Until this past weekend, the contractor for the Cybersecurity & Infrastructure Security Agency (CISA) has kept the public GitHub a last resort that has revealed credentials to a privileged few AWS GovCloud accounts and a large number of internal CISA systems. Security experts said the public archive includes files detailing how CISA builds, tests and distributes software internally, and that it represents the worst government data leak in recent history.
On May 15, KrebsOnSecurity heard from Guillaume Valadona researcher with a securities firm GitGuardian. Valadon’s company regularly scans public code repositories on GitHub and elsewhere for exposed secrets, automatically alerting offending accounts of any seemingly serious data exposures. Valadon said he reached out because the owner in this case was not responding and the information disclosed was very sensitive.
Fixed screenshot of the now defunct “Secret CISA” vault maintained by a CISA contractor.
The GitHub site flagged by Valadon was named “Confidential – CISA,” and contains a large amount of internal CISA/DHS information and files, including cloud keys, tokens, plain text passwords, logs and other sensitive CISA assets.
Valadon said the leaked CISA data represents a textbook example of poor security hygiene, noting that the offending GitHub account’s logs show that a CISA administrator disabled an automatic setting on GitHub that prevents users from publishing SSH keys or other secrets to public code.
“Passwords stored in plain text in csv, backups in git, clear instructions to disable GitHub’s password recovery feature,” Valadon wrote in an email. “I honestly believed it was all a lie before analyzing the content in depth. This is the worst leak I’ve seen in my career. It’s clearly an individual fault, but I believe it may reveal internal processes.”
One of the leaked files, titled “importantAWStokens,” includes administrative credentials for three Amazon AWS GovCloud servers. Another leaked file in their public GitHub repository — “AWS-Workspace-Firefox-Passwords.csv” — lists usernames and passwords for dozens of CISA internal systems. According to Caturegli, those programs included one called “LZ-DSO,” which appears to be short for “Landing Zone DevSecOps,” the center’s secure code development area.

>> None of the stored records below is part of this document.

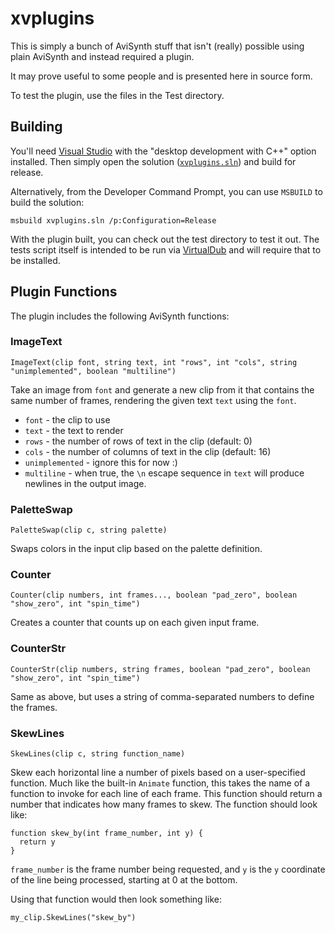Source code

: xvplugins
=========

This is simply a bunch of AviSynth stuff that isn't (really) possible using
plain AviSynth and instead required a plugin.

It may prove useful to some people and is presented here in source form.

To test the plugin, use the files in the Test directory.

Building
--------

You'll need [Visual Studio](https://www.visualstudio.com/) with the "desktop
development with C++" option installed. Then simply open the solution
([`xvplugins.sln`](xvplugins.sln)) and build for release.

Alternatively, from the Developer Command Prompt, you can use `MSBUILD` to build
the solution:

    msbuild xvplugins.sln /p:Configuration=Release

With the plugin built, you can check out the test directory to test it out. The
tests script itself is intended to be run via [VirtualDub](http://www.virtualdub.org/)
and will require that to be installed.

Plugin Functions
----------------

The plugin includes the following AviSynth functions:

### ImageText

`ImageText(clip font, string text, int "rows", int "cols", string "unimplemented", boolean "multiline")`

Take an image from `font` and generate a new clip from it that contains the same
number of frames, rendering the given text `text` using the `font`.

* `font` - the clip to use
* `text` - the text to render
* `rows` - the number of rows of text in the clip (default: 0)
* `cols` - the number of columns of text in the clip (default: 16)
* `unimplemented` - ignore this for now :)
* `multiline` - when true, the `\n` escape sequence in `text` will produce
newlines in the output image.

### PaletteSwap

`PaletteSwap(clip c, string palette)`

Swaps colors in the input clip based on the palette definition.

### Counter

`Counter(clip numbers, int frames..., boolean "pad_zero", boolean "show_zero", int "spin_time")`

Creates a counter that counts up on each given input frame.

### CounterStr

`CounterStr(clip numbers, string frames, boolean "pad_zero", boolean "show_zero", int "spin_time")`

Same as above, but uses a string of comma-separated numbers to define the frames.

### SkewLines

`SkewLines(clip c, string function_name)`

Skew each horizontal line a number of pixels based on a user-specified function.
Much like the built-in `Animate` function, this takes the name of a function to
invoke for each line of each frame. This function should return a number that
indicates how many frames to skew. The function should look like:

```avisynth
function skew_by(int frame_number, int y) {
  return y
}
```

`frame_number` is the frame number being requested, and `y` is the `y`
coordinate of the line being processed, starting at 0 at the bottom.

Using that function would then look something like:

```avisynth
my_clip.SkewLines("skew_by")
```
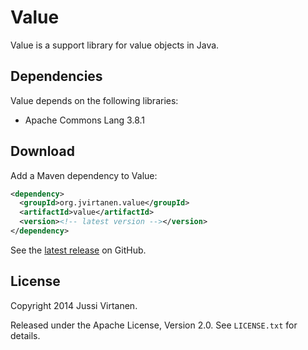 # Value

Value is a support library for value objects in Java.

## Dependencies

Value depends on the following libraries:

- Apache Commons Lang 3.8.1

## Download

Add a Maven dependency to Value:

```xml
<dependency>
  <groupId>org.jvirtanen.value</groupId>
  <artifactId>value</artifactId>
  <version><!-- latest version --></version>
</dependency>
```

See the [latest release][] on GitHub.

  [latest release]: https://github.com/jvirtanen/value/releases/latest

## License

Copyright 2014 Jussi Virtanen.

Released under the Apache License, Version 2.0. See `LICENSE.txt` for details.
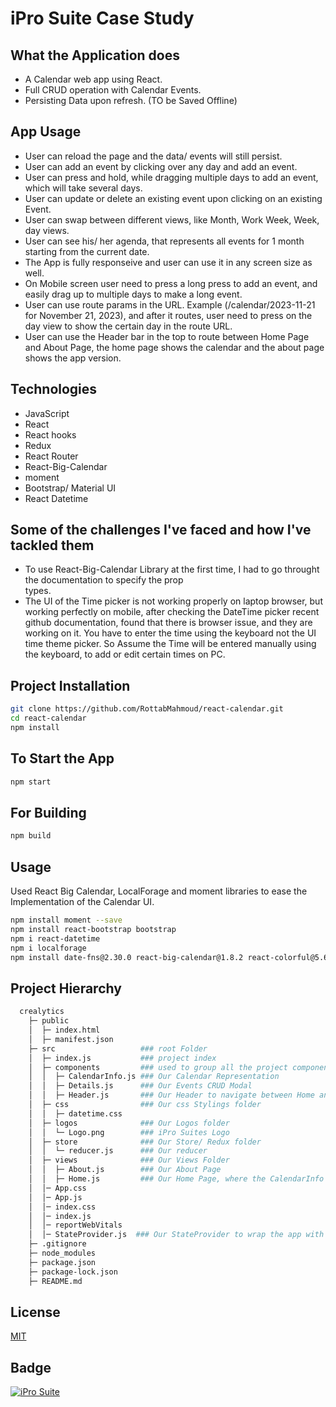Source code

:# iPro Suite Case Study

## What the Application does

- A Calendar web app using React.
- Full CRUD operation with Calendar Events.
- Persisting Data upon refresh. (TO be Saved Offline)

## App Usage

- User can reload the page and the data/ events will still persist.
- User can add an event by clicking over any day and add an event.
- User can press and hold, while dragging multiple days to add an event, which will take several days.
- User can update or delete an existing event upon clicking on an existing Event.
- User can swap between different views, like Month, Work Week, Week, day views.
- User can see his/ her agenda, that represents all events for 1 month starting from the current date.
- The App is fully responseive and user can use it in any screen size as well.
- On Mobile screen user need to press a long press to add an event, and easily drag up to multiple days to make a 
  long event.
- User can use route params in the URL. Example (/calendar/2023-11-21 for November 21, 2023), and after it routes, 
  user need to press on the day view to show the certain day in the route URL.
- User can use the Header bar in the top to route between Home Page and About Page, the home page shows the calendar 
  and the about page shows the app version.

## Technologies

- JavaScript
- React
- React hooks
- Redux
- React Router
- React-Big-Calendar
- moment
- Bootstrap/ Material UI
- React Datetime

## Some of the challenges I've faced and how I've tackled them

- To use React-Big-Calendar Library at the first time, I had to go throught the documentation to specify the prop   
  types.
- The UI of the Time picker is not working properly on laptop browser, but working perfectly on mobile, after 
  checking the DateTime picker recent github documentation, found that there is browser issue, and they are working on it. You have to enter the time using the keyboard not the UI time theme picker. So Assume the Time will be entered manually using the keyboard, to add or edit certain times on PC.

## Project Installation

```bash
git clone https://github.com/RottabMahmoud/react-calendar.git
cd react-calendar
npm install
```

## To Start the App

```bash
npm start
```

## For Building

```bash
npm build
```

## Usage

Used React Big Calendar, LocalForage and moment libraries to ease the Implementation of the Calendar UI.

```bash
npm install moment --save
npm install react-bootstrap bootstrap
npm i react-datetime
npm i localforage
npm install date-fns@2.30.0 react-big-calendar@1.8.2 react-colorful@5.6.1 @mui/x-date-pickers@5.0.12 @types/react-big-calendar
```

## Project Hierarchy

```bash
  crealytics
    ├─ public
    │  ├─ index.html
    │  ├─ manifest.json
    ├─ src                   ### root Folder
    │  ├─ index.js           ### project index
    │  ├─ components         ### used to group all the project components
    │  │  ├─ CalendarInfo.js ### Our Calendar Representation
    │  │  ├─ Details.js      ### Our Events CRUD Modal
    │  │  ├─ Header.js       ### Our Header to navigate between Home and About Views
    │  ├─ css                ### Our css Stylings folder
    │  │  ├─ datetime.css
    │  ├─ logos              ### Our Logos folder
    │  │  └─ Logo.png        ### iPro Suites Logo
    │  ├─ store              ### Our Store/ Redux folder
    │  │  └─ reducer.js      ### Our reducer
    │  ├─ views              ### Our Views Folder
    │  │  ├─ About.js        ### Our About Page
    │  │  ├─ Home.js         ### Our Home Page, where the CalendarInfo is rendered
    │  │─ App.css
    │  │─ App.js
    │  │─ index.css
    │  │─ index.js
    │  │─ reportWebVitals
    │  │─ StateProvider.js  ### Our StateProvider to wrap the app with Store/ Redux
    ├─ .gitignore
    ├─ node_modules
    ├─ package.json
    ├─ package-lock.json
    ├─ README.md
```

## License

[MIT](https://choosealicense.com/licenses/mit/)

## Badge

<a href="https://www.linkedin.com/company/ipro-suite/"> <img src="https://img.shields.io/badge/iPro%20Suite-Mahmoud%20Rottab-brightgreen?link=https%3A%2F%2Fwww.linkedin.com%2Fcompany%2Fipro-suite%2F" alt="iPro Suite" /> </a>

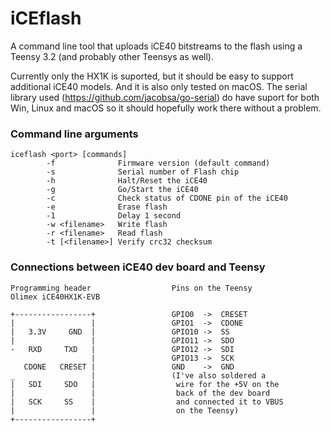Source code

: # iCEflash
A command line tool that uploads iCE40 bitstreams to the flash using a Teensy 3.2 (and probably other Teensys as well).

Currently only the HX1K is suported, but it should be easy to support additional iCE40 models. And it is also only tested on macOS. The serial library used (https://github.com/jacobsa/go-serial) do have suport for both Win, Linux and macOS so it should hopefully work there without a problem.


### Command line arguments
```
iceflash <port> [commands]
        -f              Firmware version (default command)
        -s              Serial number of Flash chip
        -h              Halt/Reset the iCE40
        -g              Go/Start the iCE40
        -c              Check status of CDONE pin of the iCE40
        -e              Erase flash
        -1              Delay 1 second
        -w <filename>   Write flash
        -r <filename>   Read flash
        -t [<filename>] Verify crc32 checksum
```


### Connections between iCE40 dev board and Teensy
```
Programming header                  Pins on the Teensy
Olimex iCE40HX1K-EVB

+-----------------+                 GPIO0  ->  CRESET
|                 |                 GPIO1  ->  CDONE
|   3.3V     GND  |                 GPIO10 ->  SS
|                 |                 GPIO11 ->  SDO
-   RXD     TXD   |                 GPIO12 ->  SDI
                  |                 GPIO13 ->  SCK
   CDONE   CRESET |                 GND    ->  GND
_                 |                 (I've also soldered a
|   SDI     SDO   |                  wire for the +5V on the
|                 |                  back of the dev board
|   SCK     SS    |                  and connected it to VBUS
|                 |                  on the Teensy)
+-----------------+
```

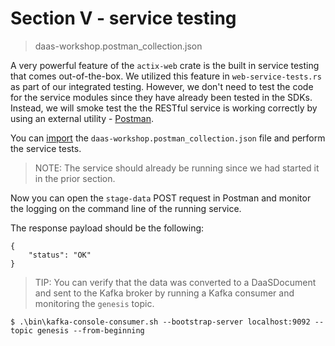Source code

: # Section V - service testing

> daas-workshop.postman\_collection.json

A very powerful feature of the `actix-web` crate is the built in service testing that comes out-of-the-box. We utilized this feature in `web-service-tests.rs` as part of our integrated testing. However, we don't need to test the code for the service modules since they have already been tested in the SDKs. Instead, we will smoke test the the RESTful service is working correctly by using an external utility - [Postman](https://github.com/dsietz/daas-workshop/tree/4242659a82c3d0bb5f75f091e77cac8ea4a369c2/docs/reference-postman.md).

You can [import](https://learning.getpostman.com/docs/postman/collections/data_formats/#importing-postman-data) the `daas-workshop.postman_collection.json` file and perform the service tests.

> NOTE: The service should already be running since we had started it in the prior section.

Now you can open the `stage-data` POST request in Postman and monitor the logging on the command line of the running service.

The response payload should be the following:

```text
{
    "status": "OK"
}
```

> TIP: You can verify that the data was converted to a DaaSDocument and sent to the Kafka broker by running a Kafka consumer and monitoring the `genesis` topic.

```text
$ .\bin\kafka-console-consumer.sh --bootstrap-server localhost:9092 --topic genesis --from-beginning
```

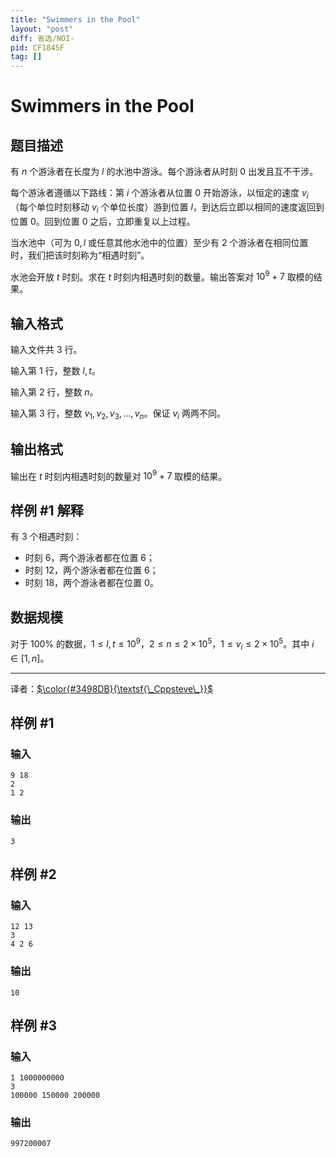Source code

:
 ```yaml
---
title: "Swimmers in the Pool"
layout: "post"
diff: 省选/NOI-
pid: CF1845F
tag: []
---
```


# Swimmers in the Pool

## 题目描述

有 $n$ 个游泳者在长度为 $l$ 的水池中游泳。每个游泳者从时刻 $0$ 出发且互不干涉。

每个游泳者遵循以下路线：第 $i$ 个游泳者从位置 $0$ 开始游泳，以恒定的速度 $v_i$（每个单位时刻移动 $v_i$ 个单位长度）游到位置 $l$，到达后立即以相同的速度返回到位置 $0$。回到位置 $0$ 之后，立即重复以上过程。

当水池中（可为 $0,l$ 或任意其他水池中的位置）至少有 $2$ 个游泳者在相同位置时，我们把该时刻称为“相遇时刻”。

水池会开放 $t$ 时刻。求在 $t$ 时刻内相遇时刻的数量。输出答案对 $10^9+7$ 取模的结果。

## 输入格式

输入文件共 $3$ 行。

输入第 $1$ 行，整数 $l,t$。

输入第 $2$ 行，整数 $n$。

输入第 $3$ 行，整数 $v_1,v_2,v_3,\dots,v_n$。保证 $v_i$ 两两不同。

## 输出格式

输出在 $t$ 时刻内相遇时刻的数量对 $10^9+7$ 取模的结果。

## 样例 \#1 解释

有 $3$ 个相遇时刻：

- 时刻 $6$，两个游泳者都在位置 $6$；
- 时刻 $12$，两个游泳者都在位置 $6$；
- 时刻 $18$，两个游泳者都在位置 $0$。

## 数据规模

对于 $100\%$ 的数据，$1 \le l,t \le 10^9$，$2 \le n \le 2 \times 10^5$，$1 \le v_i \le 2 \times 10^5$。其中 $i \in [1,n]$。

------------

译者：[$\color{#3498DB}{\textsf{\_Cppsteve\_}}$](https://www.luogu.com.cn/user/479296)

## 样例 #1

### 输入

```
9 18
2
1 2
```

### 输出

```
3
```

## 样例 #2

### 输入

```
12 13
3
4 2 6
```

### 输出

```
10
```

## 样例 #3

### 输入

```
1 1000000000
3
100000 150000 200000
```

### 输出

```
997200007
```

Philippe Catureglithe inventor of defense Seralyshe said he checked AWS keys to see if they were still valid and to determine what internal systems the exposed accounts could access. Caturegli said that the GitHub account that revealed the secrets of CISA shows a pattern consistent with each user using the repository as an active scratchpad or synchronization mechanism instead of a selected project repository.
“The use of both a CISA-related email address and a personal email address suggests that the cache is used in separate configurations,” Caturegli noted. “The available Git metadata alone does not prove which repository or device was used.”
CISA’s private GitHub repo has exposed a wealth of bare-bones documentation evidence for CISA GovCloud’s core resources.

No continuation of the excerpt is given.